> **WORK TO BE COMPLETED**
Copy out all of the records. Keep every word exact.

> **DATA RECORDS**
=== Section Start ===

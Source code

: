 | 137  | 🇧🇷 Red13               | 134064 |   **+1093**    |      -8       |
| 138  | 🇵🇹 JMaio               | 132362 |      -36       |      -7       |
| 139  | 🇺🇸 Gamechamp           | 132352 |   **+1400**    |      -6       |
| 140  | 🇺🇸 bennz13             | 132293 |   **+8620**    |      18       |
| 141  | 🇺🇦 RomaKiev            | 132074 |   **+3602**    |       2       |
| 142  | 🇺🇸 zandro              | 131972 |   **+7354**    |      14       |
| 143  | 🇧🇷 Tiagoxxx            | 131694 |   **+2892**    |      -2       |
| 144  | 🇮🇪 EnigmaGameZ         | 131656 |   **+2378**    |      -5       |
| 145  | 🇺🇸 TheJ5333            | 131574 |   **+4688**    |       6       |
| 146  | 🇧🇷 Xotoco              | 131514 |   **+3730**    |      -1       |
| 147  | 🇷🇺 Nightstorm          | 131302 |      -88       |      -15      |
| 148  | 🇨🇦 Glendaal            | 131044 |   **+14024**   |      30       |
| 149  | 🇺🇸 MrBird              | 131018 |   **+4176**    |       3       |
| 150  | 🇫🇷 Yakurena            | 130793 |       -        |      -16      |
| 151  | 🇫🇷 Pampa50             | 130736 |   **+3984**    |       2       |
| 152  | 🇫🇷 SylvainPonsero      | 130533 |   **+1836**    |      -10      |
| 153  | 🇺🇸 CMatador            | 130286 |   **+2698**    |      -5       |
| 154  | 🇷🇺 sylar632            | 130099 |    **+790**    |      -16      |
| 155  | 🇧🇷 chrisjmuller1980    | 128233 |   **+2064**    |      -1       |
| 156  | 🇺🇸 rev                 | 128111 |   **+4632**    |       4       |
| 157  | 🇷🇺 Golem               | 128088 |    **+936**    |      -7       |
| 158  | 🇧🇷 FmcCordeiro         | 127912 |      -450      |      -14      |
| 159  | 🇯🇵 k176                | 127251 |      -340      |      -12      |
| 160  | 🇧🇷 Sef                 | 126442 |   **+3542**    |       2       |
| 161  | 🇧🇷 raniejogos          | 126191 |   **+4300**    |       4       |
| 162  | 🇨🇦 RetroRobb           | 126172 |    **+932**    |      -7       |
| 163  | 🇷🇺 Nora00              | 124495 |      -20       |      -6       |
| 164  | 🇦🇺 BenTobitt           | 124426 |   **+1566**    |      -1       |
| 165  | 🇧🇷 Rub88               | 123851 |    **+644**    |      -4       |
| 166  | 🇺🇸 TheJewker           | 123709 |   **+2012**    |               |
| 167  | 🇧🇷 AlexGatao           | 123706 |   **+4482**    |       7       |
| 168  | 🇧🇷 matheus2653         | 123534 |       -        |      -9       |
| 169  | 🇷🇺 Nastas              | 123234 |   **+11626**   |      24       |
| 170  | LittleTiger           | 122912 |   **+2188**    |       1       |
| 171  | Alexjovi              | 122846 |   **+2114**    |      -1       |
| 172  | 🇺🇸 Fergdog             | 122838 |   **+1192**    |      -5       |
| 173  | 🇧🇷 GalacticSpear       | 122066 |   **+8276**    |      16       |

=== Section End ===

> **RESPONSE TO THE EXERCISE**
Source code

: | 137  | 🇧🇷 Red13               | 134064 |   **+1093**    |      -8       |
| 138  | 🇵🇹 JMaio               | 132362 |      -36       |      -7       |
| 139  | 🇺🇸 Gamechamp           | 132352 |   **+1400**    |      -6       |
| 140  | 🇺🇸 bennz13             | 132293 |   **+8620**    |      18       |
| 141  | 🇺🇦 RomaKiev            | 132074 |   **+3602**    |       2       |
| 142  | 🇺🇸 zandro              | 131972 |   **+7354**    |      14       |
| 143  | 🇧🇷 Tiagoxxx            | 131694 |   **+2892**    |      -2       |
| 144  | 🇮🇪 EnigmaGameZ         | 131656 |   **+2378**    |      -5       |
| 145  | 🇺🇸 TheJ5333            | 131574 |   **+4688**    |       6       |
| 146  | 🇧🇷 Xotoco              | 131514 |   **+3730**    |      -1       |
| 147  | 🇷🇺 Nightstorm          | 131302 |      -88       |      -15      |
| 148  | 🇨🇦 Glendaal            | 131044 |   **+14024**   |      30       |
| 149  | 🇺🇸 MrBird              | 131018 |   **+4176**    |       3       |
| 150  | 🇫🇷 Yakurena            | 130793 |       -        |      -16      |
| 151  | 🇫🇷 Pampa50             | 130736 |   **+3984**    |       2       |
| 152  | 🇫🇷 SylvainPonsero      | 130533 |   **+1836**    |      -10      |
| 153  | 🇺🇸 CMatador            | 130286 |   **+2698**    |      -5       |
| 154  | 🇷🇺 sylar632            | 130099 |    **+790**    |      -16      |
| 155  | 🇧🇷 chrisjmuller1980    | 128233 |   **+2064**    |      -1       |
| 156  | 🇺🇸 rev                 | 128111 |   **+4632**    |       4       |
| 157  | 🇷🇺 Golem               | 128088 |    **+936**    |      -7       |
| 158  | 🇧🇷 FmcCordeiro         | 127912 |      -450      |      -14      |
| 159  | 🇯🇵 k176                | 127251 |      -340      |      -12      |
| 160  | 🇧🇷 Sef                 | 126442 |   **+3542**    |       2       |
| 161  | 🇧🇷 raniejogos          | 126191 |   **+4300**    |       4       |
| 162  | 🇨🇦 RetroRobb           | 126172 |    **+932**    |      -7       |
| 163  | 🇷🇺 Nora00              | 124495 |      -20       |      -6       |
| 164  | 🇦🇺 BenTobitt           | 124426 |   **+1566**    |      -1       |
| 165  | 🇧🇷 Rub88               | 123851 |    **+644**    |      -4       |
| 166  | 🇺🇸 TheJewker           | 123709 |   **+2012**    |               |
| 167  | 🇧🇷 AlexGatao           | 123706 |   **+4482**    |       7       |
| 168  | 🇧🇷 matheus2653         | 123534 |       -        |      -9       |
| 169  | 🇷🇺 Nastas              | 123234 |   **+11626**   |      24       |
| 170  | LittleTiger           | 122912 |   **+2188**    |       1       |
| 171  | Alexjovi              | 122846 |   **+2114**    |      -1       |
| 172  | 🇺🇸 Fergdog             | 122838 |   **+1192**    |      -5       |
| 173  | 🇧🇷 GalacticSpear       | 122066 |   **+8276**    |      16       |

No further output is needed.